Forse non si tratta di capolavori assoluti, ma è comunque interessante cercare di vedere per una volta i volti di coloro che per mestiere hanno spesso ritratto altri volti, con i più diversi mezzi espressivi a loro disposizione.

Forse per questo la Galleria d'Arte Moderna  ha scelto di valorizzare, in occasione di Museocity, un piccolo ma pregevole dipinto di Carlo Canella: Ritratto del pittore Giuseppe Canella nel suo studio di Milano, databile intorno al 1837. 
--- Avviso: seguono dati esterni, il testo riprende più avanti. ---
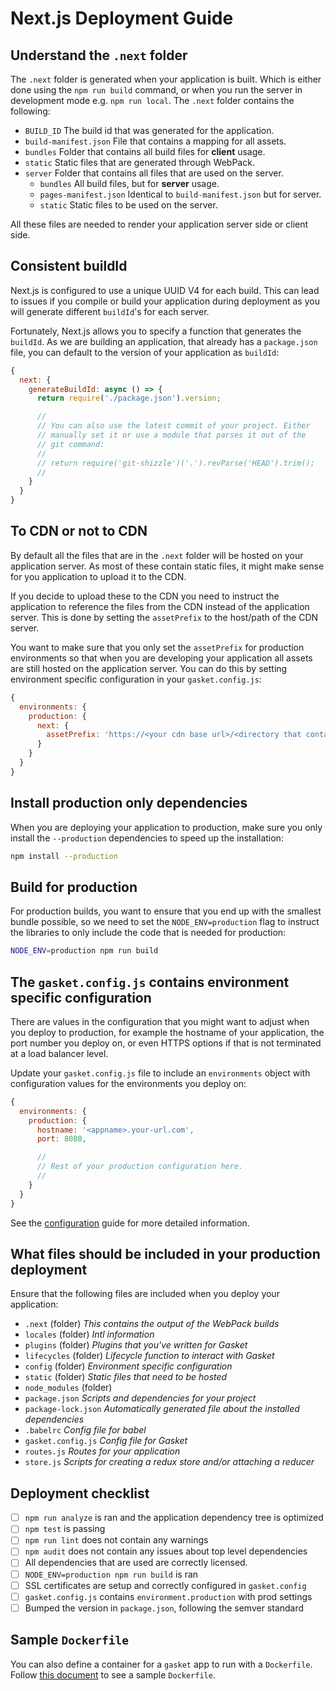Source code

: # Next.js Deployment Guide

## Understand the `.next` folder

The `.next` folder is generated when your application is built. Which is
either done using the `npm run build` command, or when you run the server
in development mode e.g. `npm run local`. The `.next` folder contains
the following:

- `BUILD_ID` The build id that was generated for the application.
- `build-manifest.json` File that contains a mapping for all assets.
- `bundles` Folder that contains all build files for **client** usage.
- `static` Static files that are generated through WebPack.
- `server` Folder that contains all files that are used on the server.
  - `bundles` All build files, but for **server** usage.
  - `pages-manifest.json` Identical to `build-manifest.json` but for server.
  - `static` Static files to be used on the server.

All these files are needed to render your application server side or client
side.

## Consistent buildId

Next.js is configured to use a unique UUID V4 for each build. This can lead to
issues if you compile or build your application during deployment as you will
generate different `buildId`'s for each server.

Fortunately, Next.js allows you to specify a function that generates the
`buildId`. As we are building an application, that already has a `package.json`
file, you can default to the version of your application as `buildId`:

```js
{
  next: {
    generateBuildId: async () => {
      return require('./package.json').version;

      //
      // You can also use the latest commit of your project. Either
      // manually set it or use a module that parses it out of the
      // git command:
      //
      // return require('git-shizzle')('.').revParse('HEAD').trim();
      //
    }
  }
}
```

## To CDN or not to CDN

By default all the files that are in the `.next` folder will be hosted on your
application server. As most of these contain static files, it might make sense
for you application to upload it to the CDN.

If you decide to upload these to the CDN you need to instruct the application
to reference the files from the CDN instead of the application server. This is
done by setting the `assetPrefix` to the host/path of the CDN server.

You want to make sure that you only set the `assetPrefix` for production
environments so that when you are developing your application all assets are
still hosted on the application server. You can do this by setting environment
specific configuration in your `gasket.config.js`:

```js
{
  environments: {
    production: {
      next: {
        assetPrefix: 'https://<your cdn base url>/<directory that contains .next folder>'
      }
    }
  }
}
```

## Install production only dependencies

When you are deploying your application to production, make sure you only
install the `--production` dependencies to speed up the installation:

```bash
npm install --production
```

## Build for production

For production builds, you want to ensure that you end up with the smallest
bundle possible, so we need to set the `NODE_ENV=production` flag to instruct
the libraries to only include the code that is needed for production:

```bash
NODE_ENV=production npm run build
```

## The `gasket.config.js` contains environment specific configuration

There are values in the configuration that you might want to adjust when you
deploy to production, for example the hostname of your application, the
port number you deploy on, or even HTTPS options if that is not terminated
at a load balancer level.

Update your `gasket.config.js` file to include an `environments` object with
configuration values for the environments you deploy on:

```js
{
  environments: {
    production: {
      hostname: '<appname>.your-url.com',
      port: 8080,

      //
      // Rest of your production configuration here.
      //
    }
  }
}
```

See the [configuration][config] guide for more detailed information.

## What files should be included in your production deployment

Ensure that the following files are included when you deploy your application:

- `.next` (folder) *This contains the output of the WebPack builds*
- `locales` (folder) *Intl information*
- `plugins` (folder) *Plugins that you've written for Gasket*
- `lifecycles` (folder) *Lifecycle function to interact with Gasket*
- `config` (folder) *Environment specific configuration*
- `static` (folder) *Static files that need to be hosted*
- `node_modules` (folder)
- `package.json` *Scripts and dependencies for your project*
- `package-lock.json` *Automatically generated file about the installed dependencies*
- `.babelrc` *Config file for babel*
- `gasket.config.js` *Config file for Gasket*
- `routes.js` *Routes for your application*
- `store.js` *Scripts for creating a redux store and/or attaching a reducer*

## Deployment checklist

- [ ] `npm run analyze` is ran and the application dependency tree is optimized
- [ ] `npm test` is passing
- [ ] `npm run lint` does not contain any warnings
- [ ] `npm audit` does not contain any issues about top level dependencies
- [ ] All dependencies that are used are correctly licensed.
- [ ] `NODE_ENV=production npm run build` is ran
- [ ] SSL certificates are setup and correctly configured in `gasket.config`
- [ ] `gasket.config.js` contains `environment.production` with prod settings
- [ ] Bumped the version in `package.json`, following the semver standard

## Sample `Dockerfile`

You can also define a container for a `gasket` app to run with a `Dockerfile`.
Follow [this document](docker-deployment.md) to see a sample `Dockerfile`.

[config]: /packages/gasket-cli/docs/configuration.md
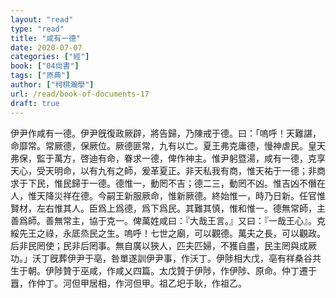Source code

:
 ```yaml
---
layout: "read"
type: "read"
title: "咸有一德"
date: 2020-07-07
categories: ["經"]
book: ["04尙書"]
tags: ["原典"]
author: ["柯棋瀚學"]
url: /read/book-of-documents-17
draft: true
---
```


伊尹作<v>咸有一德</v>。伊尹旣復政厥辟，將告歸，乃陳戒于德。曰：「嗚呼！天難諶，命靡常。常厥德，保厥位。厥德匪常，九有以亡。夏王弗克庸德，慢神虐民。皇天弗保，監于萬方，啓迪有命，眷求一德，俾作神主。惟尹躬暨湯，咸有一德，克享天心，受天明命，以有九有之師，爰革夏正。非天私我有商，惟天祐于一德；非商求于下民，惟民歸于一德。德惟一，動罔不吉；德二三，動罔不凶。惟吉凶不僭在人，惟天降災祥在德。今嗣王新服厥命，惟新厥德。終始惟一，時乃日新。任官惟賢材，左右惟其人。臣爲上爲德，爲下爲民。其難其慎，惟和惟一。德無常師，主善爲師。善無常主，協于克一。俾萬姓咸曰：『大哉王言。』又曰：『一哉王心』。克綏先王之祿，永厎烝民之生。嗚呼！七世之廟，可以觀德。萬夫之長，可以觀政。后非民罔使；民非后罔事。無自廣以狹人，匹夫匹婦，不獲自盡，民主罔與成厥功。」沃丁旣葬伊尹于亳，咎單遂訓伊尹事，作<v>沃丁</v>。伊陟相大戊，亳有祥桑谷共生于朝。伊陟贊于巫咸，作<v>咸乂</v>四篇。太戊贊于伊陟，作<v>伊陟</v>、<v>原命</v>。仲丁遷于囂，作<v>仲丁</v>。河但甲居相，作<v>河但甲</v>。祖乙圯于耿，作<v>祖乙</v>。
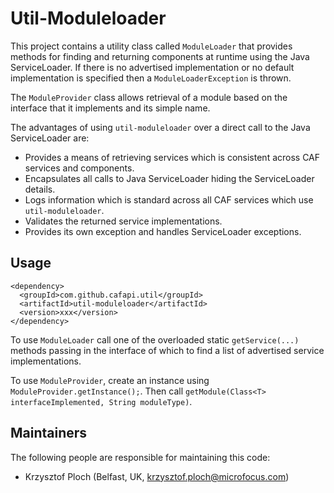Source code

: # Util-Moduleloader

This project contains a utility class called `ModuleLoader` that provides methods for finding and returning components at runtime using the Java ServiceLoader. If there is no advertised implementation or no default implementation is specified then a `ModuleLoaderException` is thrown.

The `ModuleProvider` class allows retrieval of a module based on the interface that it implements and its simple name.

The advantages of using `util-moduleloader` over a direct call to the Java ServiceLoader are:

- Provides a means of retrieving services which is consistent across CAF services and components.
- Encapsulates all calls to Java ServiceLoader hiding the ServiceLoader details.
- Logs information which is standard across all CAF services which use `util-moduleloader`.
- Validates the returned service implementations.
- Provides its own exception and handles ServiceLoader exceptions.

## Usage

```
<dependency>
  <groupId>com.github.cafapi.util</groupId>
  <artifactId>util-moduleloader</artifactId>
  <version>xxx</version>
</dependency>
```

To use `ModuleLoader` call one of the overloaded static `getService(...)` methods passing in the interface of which to find a list of advertised service implementations.

To use `ModuleProvider`, create an instance using `ModuleProvider.getInstance();`. Then call `getModule(Class<T> interfaceImplemented, String moduleType)`.

## Maintainers

The following people are responsible for maintaining this code:

- Krzysztof Ploch (Belfast, UK, krzysztof.ploch@microfocus.com)
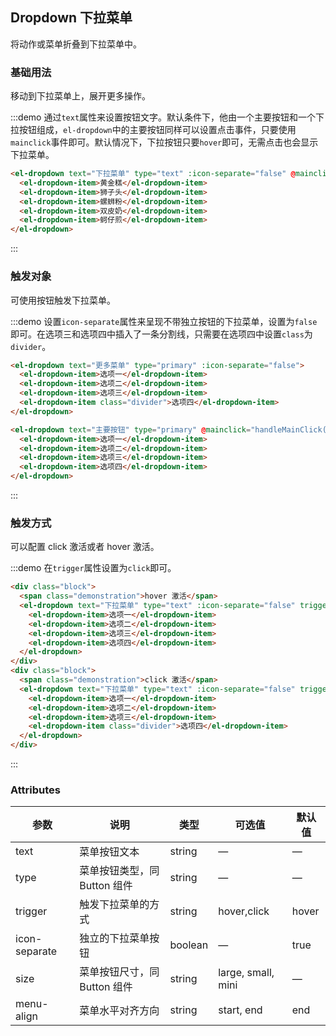 <style>
  .demo-box {
    .el-dropdown {
      vertical-align: top;

      & .el-button-group {
        margin-bottom: 0;
      }
      & + .el-dropdown {
        margin-left: 15px;
      }
    }
  }

  .demo-dropdown .block {
    display: inline-block;
    padding: 30px 0;
    text-align: center;
    border-right: solid 1px #EFF2F6;
    flex: 1;
    &:last-child {
      border-right: none;
    }
  }

 .demo-dropdown .demonstration {
   display: block;
   color: #8492a6;
   font-size: 14px;
   margin-bottom: 20px;
 }
</style>

<script>
  export default {
    methods: {
      handleMainClick() {
        alert('click main button');
      }
    },
    mounted() {
      this.$nextTick(() => {
        let demos = document.querySelectorAll('.source');
        let lastDemo = demos[demos.length - 1];
        lastDemo.style.padding = '0';
        lastDemo.style.display = 'flex';
      });
    }
  }
</script>
## Dropdown 下拉菜单

将动作或菜单折叠到下拉菜单中。

### 基础用法

移动到下拉菜单上，展开更多操作。

:::demo 通过`text`属性来设置按钮文字。默认条件下，他由一个主要按钮和一个下拉按钮组成，`el-dropdown`中的主要按钮同样可以设置点击事件，只要使用`mainclick`事件即可。默认情况下，下拉按钮只要`hover`即可，无需点击也会显示下拉菜单。

```html
<el-dropdown text="下拉菜单" type="text" :icon-separate="false" @mainclick="handleMainClick()">
  <el-dropdown-item>黄金糕</el-dropdown-item>
  <el-dropdown-item>狮子头</el-dropdown-item>
  <el-dropdown-item>螺蛳粉</el-dropdown-item>
  <el-dropdown-item>双皮奶</el-dropdown-item>
  <el-dropdown-item>蚵仔煎</el-dropdown-item>
</el-dropdown>
```
:::

### 触发对象

可使用按钮触发下拉菜单。

:::demo 设置`icon-separate`属性来呈现不带独立按钮的下拉菜单，设置为`false`即可。在选项三和选项四中插入了一条分割线，只需要在选项四中设置`class`为`divider`。

```html
<el-dropdown text="更多菜单" type="primary" :icon-separate="false">
  <el-dropdown-item>选项一</el-dropdown-item>
  <el-dropdown-item>选项二</el-dropdown-item>
  <el-dropdown-item>选项三</el-dropdown-item>
  <el-dropdown-item class="divider">选项四</el-dropdown-item>
</el-dropdown>

<el-dropdown text="主要按钮" type="primary" @mainclick="handleMainClick()">
  <el-dropdown-item>选项一</el-dropdown-item>
  <el-dropdown-item>选项二</el-dropdown-item>
  <el-dropdown-item>选项三</el-dropdown-item>
  <el-dropdown-item>选项四</el-dropdown-item>
</el-dropdown>
```
:::

### 触发方式

可以配置 click 激活或者 hover 激活。

:::demo 在`trigger`属性设置为`click`即可。
```html
<div class="block">
  <span class="demonstration">hover 激活</span>
  <el-dropdown text="下拉菜单" type="text" :icon-separate="false" trigger="hover">
    <el-dropdown-item>选项一</el-dropdown-item>
    <el-dropdown-item>选项二</el-dropdown-item>
    <el-dropdown-item>选项三</el-dropdown-item>
    <el-dropdown-item>选项四</el-dropdown-item>
  </el-dropdown>
</div>
<div class="block">
  <span class="demonstration">click 激活</span>
  <el-dropdown text="下拉菜单" type="text" :icon-separate="false" trigger="click">
    <el-dropdown-item>选项一</el-dropdown-item>
    <el-dropdown-item>选项二</el-dropdown-item>
    <el-dropdown-item>选项三</el-dropdown-item>
    <el-dropdown-item class="divider">选项四</el-dropdown-item>
  </el-dropdown>
</div>
```
:::

### Attributes
| 参数          | 说明            | 类型            | 可选值                 | 默认值   |
|-------------  |---------------- |---------------- |---------------------- |-------- |
| text          | 菜单按钮文本      | string          |          —             |    —     |
| type          | 菜单按钮类型，同 Button 组件   | string  |          —             |    —     |
| trigger       | 触发下拉菜单的方式    | string  |    hover,click  |  hover |
| icon-separate | 独立的下拉菜单按钮 | boolean         |     —       | true   |
| size          | 菜单按钮尺寸，同 Button 组件     | string          | large, small, mini  |  —  |
| menu-align    | 菜单水平对齐方向     | string          | start, end  | end |
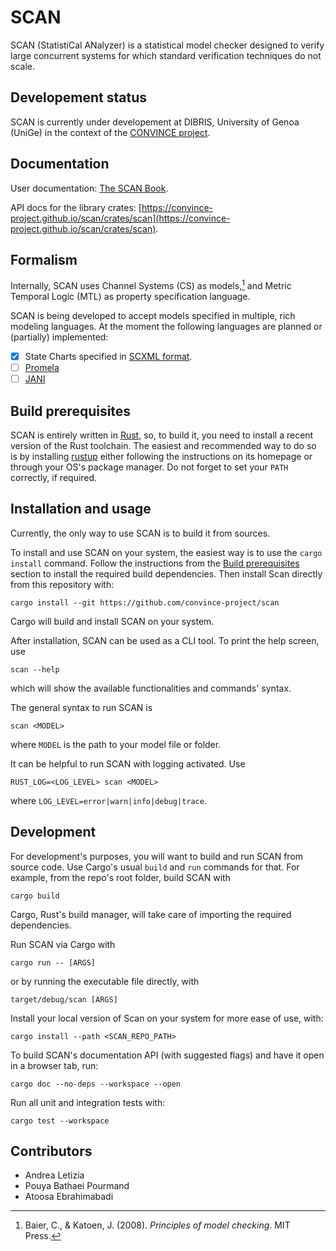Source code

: # SCAN

SCAN (StatistiCal ANalyzer) is a statistical model checker
designed to verify large concurrent systems
for which standard verification techniques do not scale.

## Developement status

SCAN is currently under developement at DIBRIS, University of Genoa (UniGe)
in the context of the [CONVINCE project](https://convince-project.eu/).

## Documentation

User documentation: [The SCAN Book](https://convince-project.github.io/scan).

API docs for the library crates: [https://convince-project.github.io/scan/crates/scan](https://convince-project.github.io/scan/crates/scan).

## Formalism

Internally, SCAN uses Channel Systems (CS) as models,[^1]
and Metric Temporal Logic (MTL) as property specification language.

[^1]: Baier, C., & Katoen, J. (2008). *Principles of model checking*. MIT Press.

SCAN is being developed to accept models specified in multiple, rich modeling languages.
At the moment the following languages are planned or (partially) implemented:

- [x] State Charts specified in [SCXML format](https://www.w3.org/TR/scxml/).
- [ ] [Promela](https://spinroot.com/spin/Man/Manual.html)
- [ ] [JANI](https://jani-spec.org/)

## Build prerequisites

SCAN is entirely written in [Rust](https://www.rust-lang.org/),
so, to build it, you need to install a recent version of the Rust toolchain.
The easiest and recommended way to do so is by installing [rustup](https://rustup.rs/)
either following the instructions on its homepage or through your OS's package manager.
Do not forget to set your `PATH` correctly, if required.

## Installation and usage

Currently, the only way to use SCAN is to build it from sources.

To install and use SCAN on your system,
the easiest way is to use the `cargo install` command.
Follow the instructions from the [Build prerequisites](#build-prerequisites) section to install the required build dependencies.
Then install Scan directly from this repository with:

```
cargo install --git https://github.com/convince-project/scan
```

Cargo will build and install SCAN on your system.

After installation, SCAN can be used as a CLI tool.
To print the help screen, use

```
scan --help
```

which will show the available functionalities and commands' syntax.

The general syntax to run SCAN is

```
scan <MODEL>
```

where `MODEL` is the path to your model file or folder.

It can be helpful to run SCAN with logging activated.
Use

```
RUST_LOG=<LOG_LEVEL> scan <MODEL>
```
where `LOG_LEVEL=error|warn|info|debug|trace`.


## Development

For development's purposes, you will want to build and run SCAN from source code.
Use Cargo's usual `build` and `run` commands for that.
For example, from the repo's root folder, build SCAN with

```
cargo build
```

Cargo, Rust's build manager, will take care of importing the required dependencies.

Run SCAN via Cargo with

```
cargo run -- [ARGS]
```

or by running the executable file directly, with

```
target/debug/scan [ARGS]
```

Install your local version of Scan on your system for more ease of use, with:

```
cargo install --path <SCAN_REPO_PATH>
```

To build SCAN's documentation API (with suggested flags) and have it open in a browser tab, run:

```
cargo doc --no-deps --workspace --open
```

Run all unit and integration tests with:

```
cargo test --workspace
```

## Contributors

- Andrea Letizia
- Pouya Bathaei Pourmand
- Atoosa Ebrahimabadi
L'artista è rappresentato intento nel suo lavoro in una vecchia stanza dal passato nobile, ma ormai trascurata. Attorno al pittore un disordine creativo e un po' bohémien crea un'atmosfera quasi romantica, accentuata dal chiaroscuro della stanza, illuminata solo dall'intensa luce che entra dalla finestra, da cui si vedono scorci di abitazioni popolari. Carlo Canella è il fratello minore di Giuseppe, e dal 1842 raggiunge a Milano il fratello che si era già distinto come abile e sensibile pittore di vedute urbane. A partire da quest'opera abbiamo costruito una visita guidata che avrà luogo domenica 5 marzo alle ore 15.00, a cui tutti i lettori del blog sono invitati, previa segnalazione telefonica o via mail entro venerdì 2 marzo alle ore 13.00

Se, approfittando di Museocity, si pensa di visitare anche la Pinacoteca di Brera o le Gallerie d'Italia, val la pena sostare un momento davanti ad altri due grandi artisti: a Brera troviamo il volto di Umberto Boccioni, che si autoritrae davanti a casa sua, in via Castelmorrone, una di quelle aree allora ancora suburbane che il futuro maestro del futurismo renderà protagoniste di capolavori come la città che sale, di cui sempre a Brera di conserva il bozzetto.

 Alle Gallerie d'Italia Giovanni Boldini rende invece omaggio a Giovanni Fattori, in un piccolo olio su tavola in perfetto stile macchiaiolo, in cui Fattori, con palandrana e cappello calato sul capo, è colto con grande immediatezza mentre dipinge nel suo modesto studio.